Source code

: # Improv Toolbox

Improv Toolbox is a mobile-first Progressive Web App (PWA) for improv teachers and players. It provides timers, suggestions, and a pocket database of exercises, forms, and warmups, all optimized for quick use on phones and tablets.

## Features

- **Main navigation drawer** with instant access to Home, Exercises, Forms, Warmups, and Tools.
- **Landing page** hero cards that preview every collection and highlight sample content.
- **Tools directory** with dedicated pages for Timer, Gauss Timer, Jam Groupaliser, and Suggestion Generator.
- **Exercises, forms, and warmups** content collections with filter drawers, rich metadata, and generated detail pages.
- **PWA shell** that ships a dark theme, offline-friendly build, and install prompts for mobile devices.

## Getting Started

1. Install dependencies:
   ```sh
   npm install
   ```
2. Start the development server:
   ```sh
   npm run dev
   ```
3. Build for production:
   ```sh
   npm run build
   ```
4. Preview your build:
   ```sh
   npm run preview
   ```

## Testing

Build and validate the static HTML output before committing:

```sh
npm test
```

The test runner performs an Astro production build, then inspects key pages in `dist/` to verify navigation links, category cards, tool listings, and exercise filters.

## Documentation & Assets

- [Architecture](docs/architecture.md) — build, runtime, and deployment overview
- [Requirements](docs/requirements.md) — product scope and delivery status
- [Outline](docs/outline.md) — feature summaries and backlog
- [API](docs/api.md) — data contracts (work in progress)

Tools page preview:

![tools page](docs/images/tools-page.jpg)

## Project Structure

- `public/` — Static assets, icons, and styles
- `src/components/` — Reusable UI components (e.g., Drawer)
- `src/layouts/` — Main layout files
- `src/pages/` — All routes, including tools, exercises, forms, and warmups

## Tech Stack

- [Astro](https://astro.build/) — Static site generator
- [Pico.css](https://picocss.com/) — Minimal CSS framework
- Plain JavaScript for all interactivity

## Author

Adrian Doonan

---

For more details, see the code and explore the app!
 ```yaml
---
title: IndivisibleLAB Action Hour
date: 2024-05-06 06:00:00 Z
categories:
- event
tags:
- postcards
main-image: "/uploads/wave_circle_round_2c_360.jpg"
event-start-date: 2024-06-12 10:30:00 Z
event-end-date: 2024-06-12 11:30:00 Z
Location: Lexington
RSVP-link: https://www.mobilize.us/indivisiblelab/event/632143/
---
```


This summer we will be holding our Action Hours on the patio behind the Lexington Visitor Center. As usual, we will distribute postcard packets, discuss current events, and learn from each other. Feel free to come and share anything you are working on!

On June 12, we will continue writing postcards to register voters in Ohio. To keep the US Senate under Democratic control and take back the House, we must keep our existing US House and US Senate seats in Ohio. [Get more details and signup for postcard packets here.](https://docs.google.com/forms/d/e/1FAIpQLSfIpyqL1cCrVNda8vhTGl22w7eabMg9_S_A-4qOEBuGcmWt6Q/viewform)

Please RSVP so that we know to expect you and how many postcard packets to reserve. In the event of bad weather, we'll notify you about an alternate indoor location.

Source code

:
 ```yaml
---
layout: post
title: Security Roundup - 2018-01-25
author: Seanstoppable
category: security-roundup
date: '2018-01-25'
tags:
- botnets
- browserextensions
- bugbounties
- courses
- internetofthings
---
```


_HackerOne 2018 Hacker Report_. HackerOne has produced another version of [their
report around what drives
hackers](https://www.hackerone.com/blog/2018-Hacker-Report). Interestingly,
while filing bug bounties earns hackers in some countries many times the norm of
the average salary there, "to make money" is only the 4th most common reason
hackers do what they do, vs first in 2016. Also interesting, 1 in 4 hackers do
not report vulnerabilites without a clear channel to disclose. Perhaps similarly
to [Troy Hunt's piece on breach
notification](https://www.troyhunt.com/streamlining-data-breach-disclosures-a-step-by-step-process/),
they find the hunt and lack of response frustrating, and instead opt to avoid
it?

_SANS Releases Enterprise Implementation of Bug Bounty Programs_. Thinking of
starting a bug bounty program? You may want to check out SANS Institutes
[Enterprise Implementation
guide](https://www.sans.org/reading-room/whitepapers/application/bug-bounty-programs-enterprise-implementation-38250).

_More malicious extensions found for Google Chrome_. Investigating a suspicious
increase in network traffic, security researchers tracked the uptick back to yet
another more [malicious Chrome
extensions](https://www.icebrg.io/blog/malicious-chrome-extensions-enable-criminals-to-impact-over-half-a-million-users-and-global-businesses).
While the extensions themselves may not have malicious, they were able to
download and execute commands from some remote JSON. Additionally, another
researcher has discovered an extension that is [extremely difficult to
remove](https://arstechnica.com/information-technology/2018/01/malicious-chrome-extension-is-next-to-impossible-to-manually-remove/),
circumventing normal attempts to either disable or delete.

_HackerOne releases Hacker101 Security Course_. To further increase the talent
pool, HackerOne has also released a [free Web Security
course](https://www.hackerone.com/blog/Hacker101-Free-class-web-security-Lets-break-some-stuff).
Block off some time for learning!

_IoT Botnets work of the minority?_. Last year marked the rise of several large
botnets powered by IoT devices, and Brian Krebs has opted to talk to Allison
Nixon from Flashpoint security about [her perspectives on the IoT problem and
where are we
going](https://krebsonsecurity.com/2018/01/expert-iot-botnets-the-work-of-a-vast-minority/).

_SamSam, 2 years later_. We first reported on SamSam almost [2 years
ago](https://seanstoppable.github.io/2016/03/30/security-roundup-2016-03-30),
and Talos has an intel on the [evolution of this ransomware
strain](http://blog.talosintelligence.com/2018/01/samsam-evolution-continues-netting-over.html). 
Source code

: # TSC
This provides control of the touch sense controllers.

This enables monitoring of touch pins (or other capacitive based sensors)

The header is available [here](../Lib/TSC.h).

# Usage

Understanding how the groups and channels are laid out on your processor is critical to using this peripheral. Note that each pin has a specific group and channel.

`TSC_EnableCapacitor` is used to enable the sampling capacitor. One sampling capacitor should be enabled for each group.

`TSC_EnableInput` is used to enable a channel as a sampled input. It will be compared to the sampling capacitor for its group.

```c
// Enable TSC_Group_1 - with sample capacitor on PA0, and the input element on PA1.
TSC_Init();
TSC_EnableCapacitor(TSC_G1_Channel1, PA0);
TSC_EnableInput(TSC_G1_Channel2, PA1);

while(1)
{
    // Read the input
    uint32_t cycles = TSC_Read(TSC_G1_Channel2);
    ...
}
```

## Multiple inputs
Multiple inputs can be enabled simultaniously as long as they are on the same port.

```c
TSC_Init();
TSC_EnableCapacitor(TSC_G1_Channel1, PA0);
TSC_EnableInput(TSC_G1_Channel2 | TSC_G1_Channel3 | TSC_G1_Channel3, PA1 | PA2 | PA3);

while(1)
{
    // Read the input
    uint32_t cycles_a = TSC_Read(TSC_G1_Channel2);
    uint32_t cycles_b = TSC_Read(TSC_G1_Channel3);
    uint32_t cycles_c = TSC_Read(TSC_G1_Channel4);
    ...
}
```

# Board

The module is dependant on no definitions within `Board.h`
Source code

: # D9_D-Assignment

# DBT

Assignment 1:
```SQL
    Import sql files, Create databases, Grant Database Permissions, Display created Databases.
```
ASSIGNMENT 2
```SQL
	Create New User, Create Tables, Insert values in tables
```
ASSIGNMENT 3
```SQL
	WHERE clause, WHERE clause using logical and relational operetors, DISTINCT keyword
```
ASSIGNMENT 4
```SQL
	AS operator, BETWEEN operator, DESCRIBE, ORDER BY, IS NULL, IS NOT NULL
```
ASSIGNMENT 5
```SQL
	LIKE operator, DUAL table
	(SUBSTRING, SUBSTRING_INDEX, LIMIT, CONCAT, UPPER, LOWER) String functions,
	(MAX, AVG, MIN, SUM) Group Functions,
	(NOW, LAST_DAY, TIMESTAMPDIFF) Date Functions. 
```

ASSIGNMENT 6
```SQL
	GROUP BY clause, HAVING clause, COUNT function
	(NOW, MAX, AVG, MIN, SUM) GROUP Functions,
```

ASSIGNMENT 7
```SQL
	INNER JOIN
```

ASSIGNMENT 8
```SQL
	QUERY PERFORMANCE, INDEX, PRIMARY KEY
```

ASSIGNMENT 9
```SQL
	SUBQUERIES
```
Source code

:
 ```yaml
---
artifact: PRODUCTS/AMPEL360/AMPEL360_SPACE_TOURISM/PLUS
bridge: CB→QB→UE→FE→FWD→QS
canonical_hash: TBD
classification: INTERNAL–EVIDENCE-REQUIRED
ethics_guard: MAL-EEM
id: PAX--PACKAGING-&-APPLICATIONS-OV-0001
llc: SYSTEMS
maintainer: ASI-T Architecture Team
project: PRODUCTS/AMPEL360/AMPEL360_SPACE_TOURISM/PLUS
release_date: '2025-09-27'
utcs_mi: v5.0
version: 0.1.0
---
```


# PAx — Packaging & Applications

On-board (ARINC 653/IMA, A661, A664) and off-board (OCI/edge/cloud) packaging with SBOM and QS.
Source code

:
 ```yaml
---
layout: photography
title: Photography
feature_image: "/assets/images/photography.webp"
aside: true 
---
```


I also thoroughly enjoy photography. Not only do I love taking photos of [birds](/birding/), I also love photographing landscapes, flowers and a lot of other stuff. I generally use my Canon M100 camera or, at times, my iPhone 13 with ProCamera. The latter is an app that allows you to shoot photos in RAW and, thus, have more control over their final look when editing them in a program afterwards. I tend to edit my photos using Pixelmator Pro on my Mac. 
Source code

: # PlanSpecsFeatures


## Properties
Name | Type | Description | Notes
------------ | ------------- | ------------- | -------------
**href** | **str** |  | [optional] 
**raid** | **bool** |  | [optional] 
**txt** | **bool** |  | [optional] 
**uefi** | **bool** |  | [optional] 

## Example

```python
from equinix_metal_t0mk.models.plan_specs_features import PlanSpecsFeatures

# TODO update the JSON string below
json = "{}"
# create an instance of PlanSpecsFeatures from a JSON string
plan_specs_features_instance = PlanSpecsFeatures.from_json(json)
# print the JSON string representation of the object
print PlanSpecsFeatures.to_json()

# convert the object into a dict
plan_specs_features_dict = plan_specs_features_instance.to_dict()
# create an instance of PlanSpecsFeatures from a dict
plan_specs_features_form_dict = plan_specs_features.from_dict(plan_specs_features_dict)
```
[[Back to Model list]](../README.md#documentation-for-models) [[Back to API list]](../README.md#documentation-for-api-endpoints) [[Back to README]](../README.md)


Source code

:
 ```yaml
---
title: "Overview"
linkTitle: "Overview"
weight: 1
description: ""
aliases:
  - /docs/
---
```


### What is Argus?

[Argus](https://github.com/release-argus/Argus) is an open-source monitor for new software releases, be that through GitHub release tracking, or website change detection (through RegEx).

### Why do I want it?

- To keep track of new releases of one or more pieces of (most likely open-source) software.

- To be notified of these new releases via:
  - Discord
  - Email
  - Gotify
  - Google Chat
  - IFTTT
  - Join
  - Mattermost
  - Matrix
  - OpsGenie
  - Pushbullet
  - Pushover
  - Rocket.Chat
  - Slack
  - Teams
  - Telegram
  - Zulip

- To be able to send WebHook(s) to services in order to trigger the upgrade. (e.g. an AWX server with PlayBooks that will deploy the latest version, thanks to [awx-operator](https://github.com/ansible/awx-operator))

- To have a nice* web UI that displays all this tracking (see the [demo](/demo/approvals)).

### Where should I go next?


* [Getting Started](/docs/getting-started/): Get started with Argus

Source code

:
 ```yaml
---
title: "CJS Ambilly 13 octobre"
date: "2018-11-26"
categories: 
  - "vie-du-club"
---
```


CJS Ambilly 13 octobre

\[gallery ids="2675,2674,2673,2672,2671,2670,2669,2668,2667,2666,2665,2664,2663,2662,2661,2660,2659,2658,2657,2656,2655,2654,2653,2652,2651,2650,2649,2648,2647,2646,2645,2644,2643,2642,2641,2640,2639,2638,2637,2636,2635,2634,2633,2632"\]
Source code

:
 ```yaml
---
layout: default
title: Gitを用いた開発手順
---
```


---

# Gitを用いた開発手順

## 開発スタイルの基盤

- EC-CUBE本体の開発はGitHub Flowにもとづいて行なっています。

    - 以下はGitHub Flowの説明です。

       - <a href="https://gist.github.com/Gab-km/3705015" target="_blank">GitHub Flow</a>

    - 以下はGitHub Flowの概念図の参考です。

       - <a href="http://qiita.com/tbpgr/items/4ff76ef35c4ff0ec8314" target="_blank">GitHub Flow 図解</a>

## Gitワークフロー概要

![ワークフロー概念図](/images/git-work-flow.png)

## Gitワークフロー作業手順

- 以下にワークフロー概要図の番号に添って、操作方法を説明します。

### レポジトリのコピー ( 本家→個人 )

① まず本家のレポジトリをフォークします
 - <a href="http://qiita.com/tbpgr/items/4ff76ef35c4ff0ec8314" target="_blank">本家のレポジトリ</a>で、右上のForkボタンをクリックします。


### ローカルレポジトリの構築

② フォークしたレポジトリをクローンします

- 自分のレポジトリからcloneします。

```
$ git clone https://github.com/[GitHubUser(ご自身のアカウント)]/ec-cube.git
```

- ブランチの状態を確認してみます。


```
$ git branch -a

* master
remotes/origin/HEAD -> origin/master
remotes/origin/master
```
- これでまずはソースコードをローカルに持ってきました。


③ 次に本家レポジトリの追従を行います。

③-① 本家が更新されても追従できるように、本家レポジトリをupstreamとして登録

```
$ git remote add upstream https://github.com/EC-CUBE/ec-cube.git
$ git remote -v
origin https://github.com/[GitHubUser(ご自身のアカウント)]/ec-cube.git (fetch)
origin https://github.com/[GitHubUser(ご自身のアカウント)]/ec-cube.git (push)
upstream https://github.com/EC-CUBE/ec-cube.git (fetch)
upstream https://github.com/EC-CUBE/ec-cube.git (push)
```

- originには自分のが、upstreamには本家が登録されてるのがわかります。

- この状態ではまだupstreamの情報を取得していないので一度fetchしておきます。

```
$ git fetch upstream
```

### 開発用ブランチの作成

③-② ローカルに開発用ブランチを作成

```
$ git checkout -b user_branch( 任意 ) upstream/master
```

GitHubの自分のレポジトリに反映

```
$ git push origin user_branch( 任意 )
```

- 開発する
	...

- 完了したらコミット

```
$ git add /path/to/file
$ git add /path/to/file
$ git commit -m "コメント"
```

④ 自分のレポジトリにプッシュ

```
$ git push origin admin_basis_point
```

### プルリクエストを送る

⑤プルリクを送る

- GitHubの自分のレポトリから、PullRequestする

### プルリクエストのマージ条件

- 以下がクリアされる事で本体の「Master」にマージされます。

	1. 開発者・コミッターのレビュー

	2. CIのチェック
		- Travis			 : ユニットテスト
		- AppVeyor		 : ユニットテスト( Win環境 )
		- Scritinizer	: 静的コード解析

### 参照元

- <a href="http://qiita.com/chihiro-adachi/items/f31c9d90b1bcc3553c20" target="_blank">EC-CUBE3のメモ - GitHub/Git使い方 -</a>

################

Exercise details
Whenever the string "files" turns up in a line above, copy that line out.

Problem solution
- `src/layouts/` — Main layout files
    Import sql files, Create databases, Grant Database Permissions, Display created Databases.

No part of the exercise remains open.